▶ **ASSIGNMENT**: What you return must match the data exactly, line for line.

____________

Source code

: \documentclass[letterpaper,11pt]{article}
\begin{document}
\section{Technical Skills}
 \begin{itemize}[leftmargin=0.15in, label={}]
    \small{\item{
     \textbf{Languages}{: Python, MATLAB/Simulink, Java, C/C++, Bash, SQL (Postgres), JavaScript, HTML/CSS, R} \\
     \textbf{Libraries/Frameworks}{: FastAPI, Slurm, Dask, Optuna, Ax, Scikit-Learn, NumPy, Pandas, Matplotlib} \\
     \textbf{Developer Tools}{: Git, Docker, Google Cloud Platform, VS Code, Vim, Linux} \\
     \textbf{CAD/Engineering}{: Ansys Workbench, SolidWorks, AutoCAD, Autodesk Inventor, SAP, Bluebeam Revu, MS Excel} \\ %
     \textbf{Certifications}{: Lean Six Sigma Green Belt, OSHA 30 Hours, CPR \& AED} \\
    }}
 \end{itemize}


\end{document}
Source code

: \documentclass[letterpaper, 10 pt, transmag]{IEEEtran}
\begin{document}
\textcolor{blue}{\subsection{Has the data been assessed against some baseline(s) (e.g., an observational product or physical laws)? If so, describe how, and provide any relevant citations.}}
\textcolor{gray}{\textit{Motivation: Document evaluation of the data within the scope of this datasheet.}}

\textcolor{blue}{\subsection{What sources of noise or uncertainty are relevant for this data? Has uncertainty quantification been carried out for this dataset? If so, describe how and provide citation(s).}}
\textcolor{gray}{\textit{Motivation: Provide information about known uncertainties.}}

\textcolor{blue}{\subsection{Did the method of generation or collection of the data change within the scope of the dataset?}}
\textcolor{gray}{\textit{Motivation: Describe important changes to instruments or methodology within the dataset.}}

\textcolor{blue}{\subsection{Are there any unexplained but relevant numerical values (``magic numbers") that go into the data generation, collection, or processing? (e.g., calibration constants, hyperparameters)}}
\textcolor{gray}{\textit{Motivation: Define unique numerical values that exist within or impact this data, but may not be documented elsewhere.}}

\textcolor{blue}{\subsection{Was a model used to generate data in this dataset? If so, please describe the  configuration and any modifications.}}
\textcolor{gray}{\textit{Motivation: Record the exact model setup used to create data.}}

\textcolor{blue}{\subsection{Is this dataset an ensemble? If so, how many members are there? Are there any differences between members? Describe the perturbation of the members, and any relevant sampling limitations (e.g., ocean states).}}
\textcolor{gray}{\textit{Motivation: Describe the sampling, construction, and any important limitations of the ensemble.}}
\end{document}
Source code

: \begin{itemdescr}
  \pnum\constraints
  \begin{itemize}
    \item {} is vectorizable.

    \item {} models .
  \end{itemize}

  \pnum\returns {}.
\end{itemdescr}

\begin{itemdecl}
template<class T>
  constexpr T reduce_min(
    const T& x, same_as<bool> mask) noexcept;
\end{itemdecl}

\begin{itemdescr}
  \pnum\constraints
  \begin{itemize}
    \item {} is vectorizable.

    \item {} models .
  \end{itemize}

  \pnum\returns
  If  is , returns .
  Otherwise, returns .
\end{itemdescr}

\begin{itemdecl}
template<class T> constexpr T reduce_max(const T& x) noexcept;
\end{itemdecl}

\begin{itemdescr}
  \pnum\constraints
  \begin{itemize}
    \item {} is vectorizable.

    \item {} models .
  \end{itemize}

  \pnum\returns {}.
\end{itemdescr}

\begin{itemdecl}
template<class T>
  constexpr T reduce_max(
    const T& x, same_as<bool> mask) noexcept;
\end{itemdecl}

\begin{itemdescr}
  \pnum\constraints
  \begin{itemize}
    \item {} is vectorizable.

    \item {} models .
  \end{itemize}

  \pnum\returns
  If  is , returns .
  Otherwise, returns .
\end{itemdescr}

____________

▶ **ANSWER SPACE**:
Source code

: \documentclass[letterpaper,11pt]{article}
\begin{document}
\section{Technical Skills}
 \begin{itemize}[leftmargin=0.15in, label={}]
    \small{\item{
     \textbf{Languages}{: Python, MATLAB/Simulink, Java, C/C++, Bash, SQL (Postgres), JavaScript, HTML/CSS, R} \\
     \textbf{Libraries/Frameworks}{: FastAPI, Slurm, Dask, Optuna, Ax, Scikit-Learn, NumPy, Pandas, Matplotlib} \\
     \textbf{Developer Tools}{: Git, Docker, Google Cloud Platform, VS Code, Vim, Linux} \\
     \textbf{CAD/Engineering}{: Ansys Workbench, SolidWorks, AutoCAD, Autodesk Inventor, SAP, Bluebeam Revu, MS Excel} \\ %
     \textbf{Certifications}{: Lean Six Sigma Green Belt, OSHA 30 Hours, CPR \& AED} \\
    }}
 \end{itemize}


\end{document}
Source code

: \documentclass[letterpaper, 10 pt, transmag]{IEEEtran}
\begin{document}
\textcolor{blue}{\subsection{Has the data been assessed against some baseline(s) (e.g., an observational product or physical laws)? If so, describe how, and provide any relevant citations.}}
\textcolor{gray}{\textit{Motivation: Document evaluation of the data within the scope of this datasheet.}}

\textcolor{blue}{\subsection{What sources of noise or uncertainty are relevant for this data? Has uncertainty quantification been carried out for this dataset? If so, describe how and provide citation(s).}}
\textcolor{gray}{\textit{Motivation: Provide information about known uncertainties.}}

\textcolor{blue}{\subsection{Did the method of generation or collection of the data change within the scope of the dataset?}}
\textcolor{gray}{\textit{Motivation: Describe important changes to instruments or methodology within the dataset.}}

\textcolor{blue}{\subsection{Are there any unexplained but relevant numerical values (``magic numbers") that go into the data generation, collection, or processing? (e.g., calibration constants, hyperparameters)}}
\textcolor{gray}{\textit{Motivation: Define unique numerical values that exist within or impact this data, but may not be documented elsewhere.}}

\textcolor{blue}{\subsection{Was a model used to generate data in this dataset? If so, please describe the  configuration and any modifications.}}
\textcolor{gray}{\textit{Motivation: Record the exact model setup used to create data.}}

\textcolor{blue}{\subsection{Is this dataset an ensemble? If so, how many members are there? Are there any differences between members? Describe the perturbation of the members, and any relevant sampling limitations (e.g., ocean states).}}
\textcolor{gray}{\textit{Motivation: Describe the sampling, construction, and any important limitations of the ensemble.}}
\end{document}
Source code

: \begin{itemdescr}
  \pnum\constraints
  \begin{itemize}
    \item {} is vectorizable.

    \item {} models .
  \end{itemize}

  \pnum\returns {}.
\end{itemdescr}

\begin{itemdecl}
template<class T>
  constexpr T reduce_min(
    const T& x, same_as<bool> mask) noexcept;
\end{itemdecl}

\begin{itemdescr}
  \pnum\constraints
  \begin{itemize}
    \item {} is vectorizable.

    \item {} models .
  \end{itemize}

  \pnum\returns
  If  is , returns .
  Otherwise, returns .
\end{itemdescr}

\begin{itemdecl}
template<class T> constexpr T reduce_max(const T& x) noexcept;
\end{itemdecl}

\begin{itemdescr}
  \pnum\constraints
  \begin{itemize}
    \item {} is vectorizable.

    \item {} models .
  \end{itemize}

  \pnum\returns {}.
\end{itemdescr}

\begin{itemdecl}
template<class T>
  constexpr T reduce_max(
    const T& x, same_as<bool> mask) noexcept;
\end{itemdecl}

\begin{itemdescr}
  \pnum\constraints
  \begin{itemize}
    \item {} is vectorizable.

    \item {} models .
  \end{itemize}

  \pnum\returns
  If  is , returns .
  Otherwise, returns .
\end{itemdescr}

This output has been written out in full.